Filed under: 18th Century, Agatha Christie, Authors, Books, Georgette Heyer, Marie Antoinette | Tags: Agatha Christie, ebooks, Elizabeth Von Arnim, Fanny Burney, free books, Georgette Heyer, Georgiana Duchess of Devonshire, Madam Campan, Maria Edgeworth, Marie Antoinette, Poirot
GirlEbooks is a brilliant website which “aims to make classic and contemporary works by female writers available to a large audience through the ebook medium.” It’s mainly the work of Laura McDonald and her mum, Joyce, with other contributing bloggers, and I happen to think it’s utterly wonderful.
Yes, there are many websites with free ebook downloads, but I particularly like the selections on offer here – they sort the wheat from the chaff, as it were.
You can get ebooks in lots of places on the internet, but our ebooks are hand-crafted and professionally formatted. Each ebook has a linked table of contents and text reflow for small reading devices. We create covers, correct errors introduced by digital conversion, and offer the ebooks in multiple formats to accommodate most ebook reading devices. All of our ebooks, even the ones in the ebook store, are DRM free (no digital rights management). This means that once you download the ebook, it is yours forever.
Here are some of my favourites, which you should probably all go and download immediately…
If you have ever heard me warbling on about one of my favourite ever authors – Georgette Heyer – and wondered what all the fuss was about, well, now you can find out for free by downloading The Black Moth (her first novel, published in 1921). It was also the first book of hers I read, a mere whipper-snapper myself, and I fell completely head-over-heels in love with her wit, sense of drama and the devastatingly attractive pictures she paints of complete cads and utter bounders. Heady stuff for a young gal and gave me a taste for very clever, sarcastic men. Oh dear.
First published in 1823, these memoirs were written by the first lady-in-waiting to Queen Marie Antoinette of France. Madame Campan became close to the Queen during her 18 years in service. Her memoirs divulge details of the daily life at the royal court as well as recount the events of the Revolution from the royal family’s perspective.
I’m reading this one at the moment, and it’s absolutely fascinating. Click the picture to be whisked to the download page. Highly recommended!

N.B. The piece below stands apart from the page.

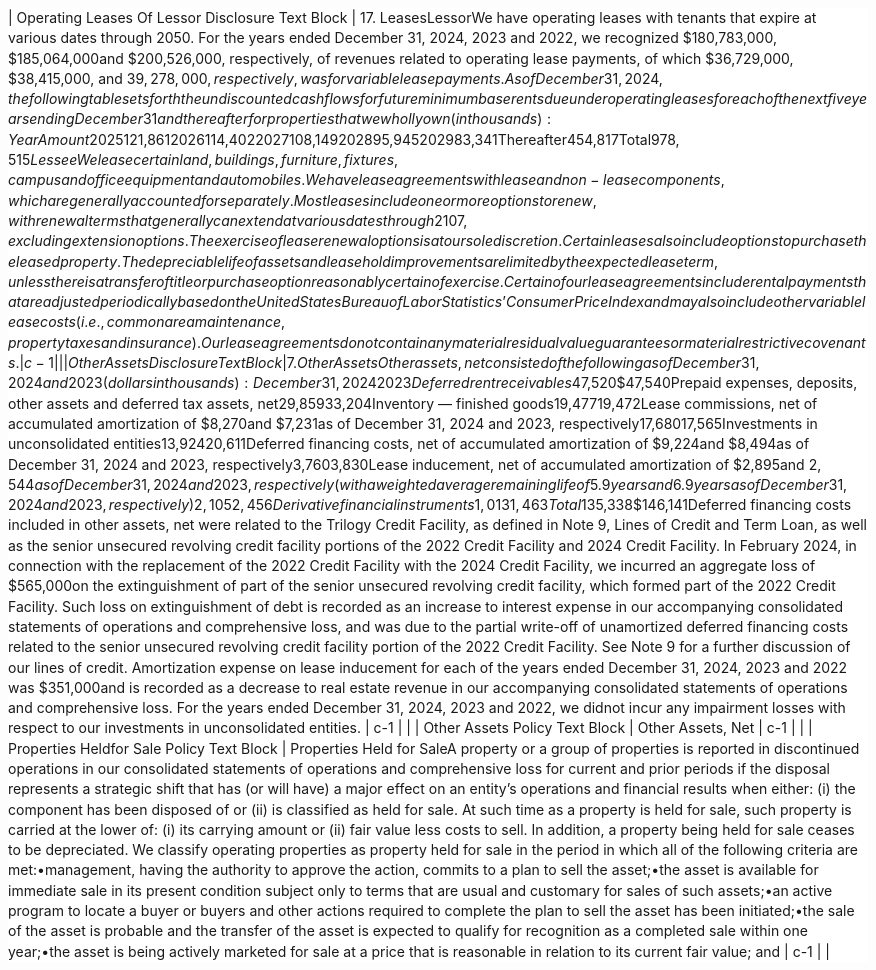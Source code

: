 | Operating Leases Of Lessor Disclosure Text Block | 17. LeasesLessorWe have operating leases with tenants that expire at various dates through 2050. For the years ended December 31, 2024, 2023 and 2022, we recognized $180,783,000, $185,064,000and $200,526,000, respectively, of revenues related to operating lease payments, of which $36,729,000, $38,415,000, and $39,278,000, respectively, was for variable lease payments.As of December 31, 2024, the following table sets forth the undiscounted cash flows for future minimum base rents due under operating leases for each of the next five years ending December 31 and thereafter for properties that we wholly own (in thousands):YearAmount2025$121,8612026114,4022027108,149202895,945202983,341Thereafter454,817Total$978,515LesseeWe lease certain land, buildings, furniture, fixtures, campus and office equipment and automobiles. We have lease agreements with lease and non-lease components, which are generally accounted for separately. Most leases include one or more options to renew, with renewal terms that generally can extend at various dates through 2107, excluding extension options. The exercise of lease renewal options is at our sole discretion. Certain leases also include options to purchase the leased property.The depreciable life of assets and leasehold improvements are limited by the expected lease term, unless there is a transfer of title or purchase option reasonably certain of exercise. Certain of our lease agreements include rental payments that are adjusted periodically based on the United States Bureau of Labor Statistics’ Consumer Price Index and may also include other variable lease costs (i.e., common area maintenance, property taxes and insurance). Our lease agreements do not contain any material residual value guarantees or material restrictive covenants. | c-1 |  |
| Other Assets Disclosure Text Block | 7. Other AssetsOther assets, net consisted of the following as of December 31, 2024 and 2023 (dollars in thousands):December 31,20242023Deferred rent receivables$47,520$47,540Prepaid expenses, deposits, other assets and deferred tax assets, net29,85933,204Inventory — finished goods19,47719,472Lease commissions, net of accumulated amortization of $8,270and $7,231as of December 31, 2024 and 2023, respectively17,68017,565Investments in unconsolidated entities13,92420,611Deferred financing costs, net of accumulated amortization of $9,224and $8,494as of December 31, 2024 and 2023, respectively3,7603,830Lease inducement, net of accumulated amortization of $2,895and $2,544as of December 31, 2024 and 2023, respectively (with a weighted average remaining life of5.9years and6.9years as of December 31, 2024 and 2023, respectively)2,1052,456Derivative financial instruments1,0131,463Total$135,338$146,141Deferred financing costs included in other assets, net were related to the Trilogy Credit Facility, as defined in Note 9, Lines of Credit and Term Loan, as well as the senior unsecured revolving credit facility portions of the 2022 Credit Facility and 2024 Credit Facility. In February 2024, in connection with the replacement of the 2022 Credit Facility with the 2024 Credit Facility, we incurred an aggregate loss of $565,000on the extinguishment of part of the senior unsecured revolving credit facility, which formed part of the 2022 Credit Facility. Such loss on extinguishment of debt is recorded as an increase to interest expense in our accompanying consolidated statements of operations and comprehensive loss, and was due to the partial write-off of unamortized deferred financing costs related to the senior unsecured revolving credit facility portion of the 2022 Credit Facility. See Note 9 for a further discussion of our lines of credit. Amortization expense on lease inducement for each of the years ended December 31, 2024, 2023 and 2022 was $351,000and is recorded as a decrease to real estate revenue in our accompanying consolidated statements of operations and comprehensive loss. For the years ended December 31, 2024, 2023 and 2022, we didnot incur any impairment losses with respect to our investments in unconsolidated entities. | c-1 |  |
| Other Assets Policy Text Block | Other Assets, Net | c-1 |  |
| Properties Heldfor Sale Policy Text Block | Properties Held for SaleA property or a group of properties is reported in discontinued operations in our consolidated statements of operations and comprehensive loss for current and prior periods if the disposal represents a strategic shift that has (or will have) a major effect on an entity’s operations and financial results when either: (i) the component has been disposed of or (ii) is classified as held for sale. At such time as a property is held for sale, such property is carried at the lower of: (i) its carrying amount or (ii) fair value less costs to sell. In addition, a property being held for sale ceases to be depreciated. We classify operating properties as property held for sale in the period in which all of the following criteria are met:•management, having the authority to approve the action, commits to a plan to sell the asset;•the asset is available for immediate sale in its present condition subject only to terms that are usual and customary for sales of such assets;•an active program to locate a buyer or buyers and other actions required to complete the plan to sell the asset has been initiated;•the sale of the asset is probable and the transfer of the asset is expected to qualify for recognition as a completed sale within one year;•the asset is being actively marketed for sale at a price that is reasonable in relation to its current fair value; and | c-1 |  |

The Duchess of Devonshire’s second book, first published in 1778, chronicles the life of a young, newly married lady of high society not unlike its author. Written in epistolary format, the story follows Julia from her idyllic country life to her marriage to a rich aristocrat. She soon discovers her husband is nothing other than a rake, spending all his and her money on gambling and mistresses. An anonymous guardian, in the guise of The Sylph, writes to her, giving her guidance through her troubles…but will it be enough?
Cecilia, or Memoirs of an Heiress, was Fanny Burney’s second novel and was first published in 1782. It is the story of Cecilia Beverly, a young and beautiful heiress whose army of suitors is made up of gentlemen, scoundrels, and many who are not what they seem. Admired by Jane Austen and many other contemporaries, it is said that the title for Pride and Prejudice is taken from the last pages of Cecilia.

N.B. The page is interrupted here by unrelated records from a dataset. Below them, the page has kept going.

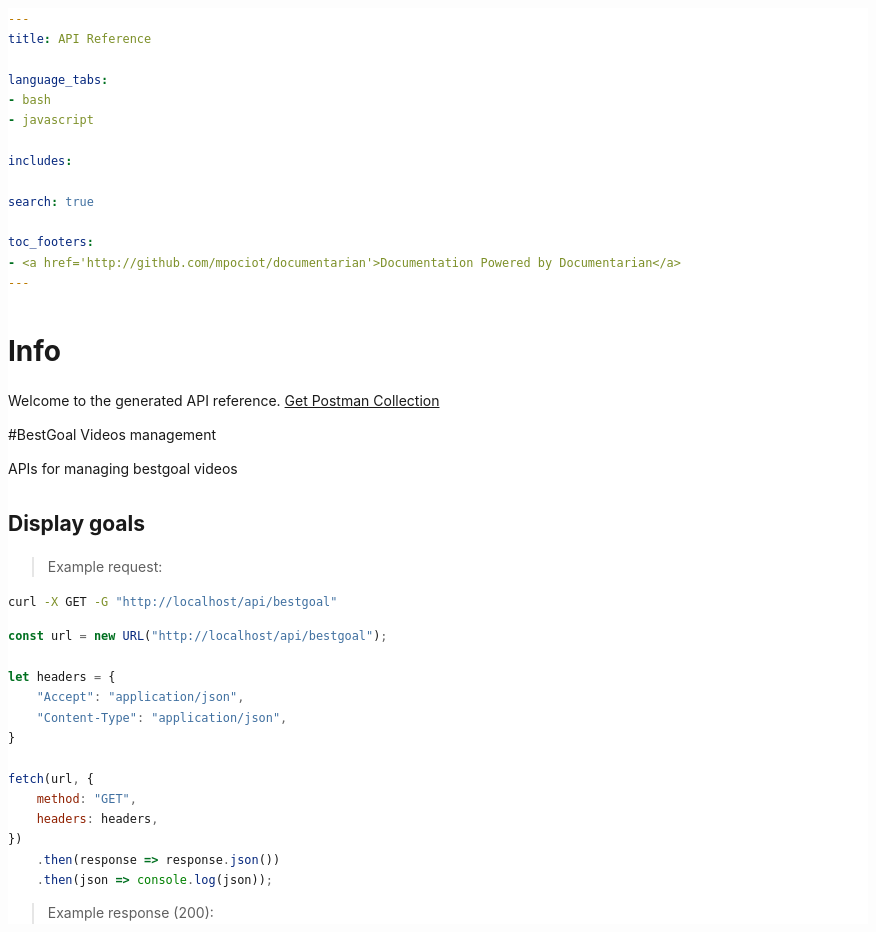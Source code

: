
 ```yaml
---
title: API Reference

language_tabs:
- bash
- javascript

includes:

search: true

toc_footers:
- <a href='http://github.com/mpociot/documentarian'>Documentation Powered by Documentarian</a>
---
```


# Info

Welcome to the generated API reference.
[Get Postman Collection](http://localhost/docs/collection.json)



#BestGoal Videos management


APIs for managing bestgoal videos

## Display goals

> Example request:

```bash
curl -X GET -G "http://localhost/api/bestgoal" 
```

```javascript
const url = new URL("http://localhost/api/bestgoal");

let headers = {
    "Accept": "application/json",
    "Content-Type": "application/json",
}

fetch(url, {
    method: "GET",
    headers: headers,
})
    .then(response => response.json())
    .then(json => console.log(json));
```


> Example response (200):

Belinda, first published in 1801, is the story of a young woman who comes of age amid the distractions and dangers of London society. Belinda stays with both the extravagant, aristocratic Delacours and the sober, rational Percivals and molds her views on love and marriage from both. Admired by her contemporary, Jane Austen, Edgeworth tackles issues of gender and race in a comic and entertaining novel of manners.
Comedies of manners don’t always time-travel well, but in Belinda (for the most part) the comedy still remains fresh, I think, which is something that can be a bit lost in some older novels. Lavish descriptions of costumes, too, which is always a boon.
Four women, all strangers, escape the dismal English weather for a month-long retreat in an Italian villa. Once there, the company of the other women along with the “wisteria and sunshine” brings each character to a heartening realizaion about herself. First published in 1922, The Enchanted April was a best-seller in both England
Oh I still love this one – an especially good choice if you’re feeling under the weather and just want to curl up in bed with a heart-warming story that will definitely bring a smile to your lips.
You can’t beat a bit of Agatha Christie – another good choice for when you’re feeling poorly, I think. This is her first novel, published in 1920, and introduces us to the enigma that is Hercule Poirot, who went on to appear in 33 of her novels and 54 of the short stories.
Anyway, this is a mere glimpse, a veritable smattering of my favourites, but you should go and explore for yourself – GirlEbooks is a treasure-trove of good reads, and perfect for dipping your toes into the works of authors you have always wanted to try, those books you always meant to read, and some you’d never heard of!